Kazanamayacağın savaşa girme! Bak ne kadar basit bir kural. İşte kural dediğin böyle olur. Çocuk hukukunda bir ilke vardır. Çocukla alakalı bir karar verilecekse onun yüksek yararına yani onun için olabilecek maksimum refaha ulaşması için çalışılır. Bu da o hesap annenin yüksek yararına bir kural. Gereksiz çabalara, kendini yıpratmana değmez. İnatlaşmak daha da güçlü bir şekilde o yanlışı beslemektir. İnat senin en kötü düşmanlarındandır sevgili anne. Bir kere kimseye bir şey ispat etmek zorunda değilsin. Kimin patron olduğunu göstermeye çalışma ne olur. Patron filan değilsin. Annesi olduğunu ve şimdilik onun için en iyisini seçeceğini bilsin yeter. Bu süper kahramanlık niye? Hayır değilsin de. Bir garip annesin sen. Süreci mükemmel yönetmek zorunda değilsin. Yani inatlaşma. Sen seçeneğini sundun diyelim. Kararlı ve tutarlı tavrınla sınırlarını da çizdin mi?
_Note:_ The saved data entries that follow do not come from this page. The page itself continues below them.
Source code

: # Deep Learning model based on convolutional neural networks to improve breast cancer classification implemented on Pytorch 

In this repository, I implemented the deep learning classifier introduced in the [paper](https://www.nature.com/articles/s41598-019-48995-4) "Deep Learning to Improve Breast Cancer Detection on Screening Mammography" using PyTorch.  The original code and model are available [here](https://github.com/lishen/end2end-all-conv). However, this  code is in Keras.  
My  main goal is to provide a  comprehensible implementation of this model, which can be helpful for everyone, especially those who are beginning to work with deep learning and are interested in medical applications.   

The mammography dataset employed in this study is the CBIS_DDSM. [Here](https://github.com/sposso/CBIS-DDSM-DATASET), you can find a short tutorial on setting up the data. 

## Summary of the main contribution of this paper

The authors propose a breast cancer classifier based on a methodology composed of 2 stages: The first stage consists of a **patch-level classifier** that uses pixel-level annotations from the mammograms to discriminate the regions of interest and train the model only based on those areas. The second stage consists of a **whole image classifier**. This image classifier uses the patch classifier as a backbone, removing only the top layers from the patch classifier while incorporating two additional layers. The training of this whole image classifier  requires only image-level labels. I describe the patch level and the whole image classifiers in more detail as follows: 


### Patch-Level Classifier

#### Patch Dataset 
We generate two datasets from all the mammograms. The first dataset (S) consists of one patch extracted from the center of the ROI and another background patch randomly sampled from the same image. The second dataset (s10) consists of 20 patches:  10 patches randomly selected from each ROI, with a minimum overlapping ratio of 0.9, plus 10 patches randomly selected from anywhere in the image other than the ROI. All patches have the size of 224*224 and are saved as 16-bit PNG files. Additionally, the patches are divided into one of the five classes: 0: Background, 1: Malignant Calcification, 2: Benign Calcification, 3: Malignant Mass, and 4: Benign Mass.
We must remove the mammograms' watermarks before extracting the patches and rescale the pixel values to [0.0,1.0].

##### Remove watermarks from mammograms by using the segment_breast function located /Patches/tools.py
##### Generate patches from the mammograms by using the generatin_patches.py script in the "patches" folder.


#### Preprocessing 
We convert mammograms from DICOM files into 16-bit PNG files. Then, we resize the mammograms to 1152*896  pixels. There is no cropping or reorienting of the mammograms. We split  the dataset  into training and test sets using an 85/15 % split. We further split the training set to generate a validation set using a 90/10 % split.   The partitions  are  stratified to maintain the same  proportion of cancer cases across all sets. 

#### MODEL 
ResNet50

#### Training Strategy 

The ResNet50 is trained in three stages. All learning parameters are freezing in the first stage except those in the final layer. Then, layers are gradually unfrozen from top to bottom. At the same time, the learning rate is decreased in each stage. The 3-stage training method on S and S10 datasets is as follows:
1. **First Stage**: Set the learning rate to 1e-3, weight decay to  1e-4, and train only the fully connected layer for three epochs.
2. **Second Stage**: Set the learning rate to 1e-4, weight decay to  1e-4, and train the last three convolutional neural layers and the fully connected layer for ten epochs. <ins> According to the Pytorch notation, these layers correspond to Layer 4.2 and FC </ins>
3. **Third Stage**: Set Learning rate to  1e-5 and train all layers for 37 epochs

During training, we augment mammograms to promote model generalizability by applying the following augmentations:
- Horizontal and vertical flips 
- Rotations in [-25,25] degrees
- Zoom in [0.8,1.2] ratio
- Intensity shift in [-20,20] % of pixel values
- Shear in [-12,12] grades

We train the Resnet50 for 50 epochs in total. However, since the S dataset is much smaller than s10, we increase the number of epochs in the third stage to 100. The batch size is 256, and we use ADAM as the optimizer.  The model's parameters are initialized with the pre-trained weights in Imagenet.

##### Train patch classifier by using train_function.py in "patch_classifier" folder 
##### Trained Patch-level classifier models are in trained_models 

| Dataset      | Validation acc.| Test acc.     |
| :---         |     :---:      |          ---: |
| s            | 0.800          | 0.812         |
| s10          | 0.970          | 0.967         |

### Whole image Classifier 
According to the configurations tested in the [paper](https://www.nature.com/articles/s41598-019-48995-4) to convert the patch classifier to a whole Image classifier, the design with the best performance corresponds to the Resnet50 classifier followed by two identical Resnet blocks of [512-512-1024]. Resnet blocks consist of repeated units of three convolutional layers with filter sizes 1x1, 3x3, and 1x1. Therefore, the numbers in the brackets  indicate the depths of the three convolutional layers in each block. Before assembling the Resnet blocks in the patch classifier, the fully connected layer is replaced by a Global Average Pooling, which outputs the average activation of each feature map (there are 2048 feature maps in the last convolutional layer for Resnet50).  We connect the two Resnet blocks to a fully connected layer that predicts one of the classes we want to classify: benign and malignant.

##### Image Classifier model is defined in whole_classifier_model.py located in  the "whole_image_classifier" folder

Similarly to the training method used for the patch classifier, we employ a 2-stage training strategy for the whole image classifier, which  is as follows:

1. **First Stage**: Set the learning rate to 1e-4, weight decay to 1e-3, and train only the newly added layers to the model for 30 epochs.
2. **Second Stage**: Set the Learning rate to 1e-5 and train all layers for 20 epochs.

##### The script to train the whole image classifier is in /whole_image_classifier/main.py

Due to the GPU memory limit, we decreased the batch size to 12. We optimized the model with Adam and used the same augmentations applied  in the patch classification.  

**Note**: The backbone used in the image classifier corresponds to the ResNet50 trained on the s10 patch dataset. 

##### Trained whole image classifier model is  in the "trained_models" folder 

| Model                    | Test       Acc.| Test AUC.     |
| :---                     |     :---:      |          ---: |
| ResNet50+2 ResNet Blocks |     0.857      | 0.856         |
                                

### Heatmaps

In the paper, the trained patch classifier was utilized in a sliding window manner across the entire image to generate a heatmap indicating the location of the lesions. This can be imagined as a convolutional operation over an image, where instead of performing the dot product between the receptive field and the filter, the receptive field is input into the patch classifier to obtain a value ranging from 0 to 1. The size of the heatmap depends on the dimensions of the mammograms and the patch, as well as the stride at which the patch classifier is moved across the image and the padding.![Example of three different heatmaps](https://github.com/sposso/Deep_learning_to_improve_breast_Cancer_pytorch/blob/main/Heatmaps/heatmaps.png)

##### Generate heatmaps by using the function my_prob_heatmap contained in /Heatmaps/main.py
Çizdin. Şimdi onlar düşünsün.

Tabii ki kural koymanın da bir adabı var. Tabii ki hiçbir şey bu kadar kolay olmayacaktı. Neden olsun ki? Şimdi kural koyarken dikkat etmemiz gereken birkaç önemli ayrıntı var. Öncelikle kurallar bir kaç cümleyle hatta kelimeyle ifade edilebilecek kadar basit olmalı, çocuğa yapılmasını istemediği şeyleri belirtmekle beraber yapılması istenenleri de açıklamalıdır. Bu noktada ağzınızdan çıkacak kelimeleri iyi seçin ki sonrasında sıkıntı yaşamayın. Örneğin “ Duvarlar boyanmaz.” Tamam. İlk bakışta güzel bir kural gibi gözüküyor. Ama oldukça kuru sıkı bir mesaj. Çünkü biliyorum ki sen duvar derken. Aslında kağıt dışında bir yer boyanmaz demek istiyordun ama belki de o anda ya da önceden vukuat duvarda olduğu için duvarlar diye genelleyiverdin. Peki çocuk geneller mi? Geneller tabii ki ama senin tam aksi yönünde. Önce listeyi şöyle bir gözden geçirir. ‘Burada duvarlar diyor. Halı demiyor ki. Ya da masa da dememiş.  O zaman bakalım koltuklar da boyanabiliyor mu?’ dener. Onlar hep dener. Senin her gün gördüğün bir şey onun için yeni olabilir.  O farklı yorumlayabilir. Ama burada koltuğun boyanmasına verdiğin aşırı tepkiyi de anlayamaz. Çünkü listede yoktur ve sen onun gözünde haksız yere kızmışsındır. Bir sonraki olay bu kadar sessiz sedasız geçmeyebilir. Aksine gümbür gümbür gelebilir. 3 yaş çocuğundan bahsediyoruz burada.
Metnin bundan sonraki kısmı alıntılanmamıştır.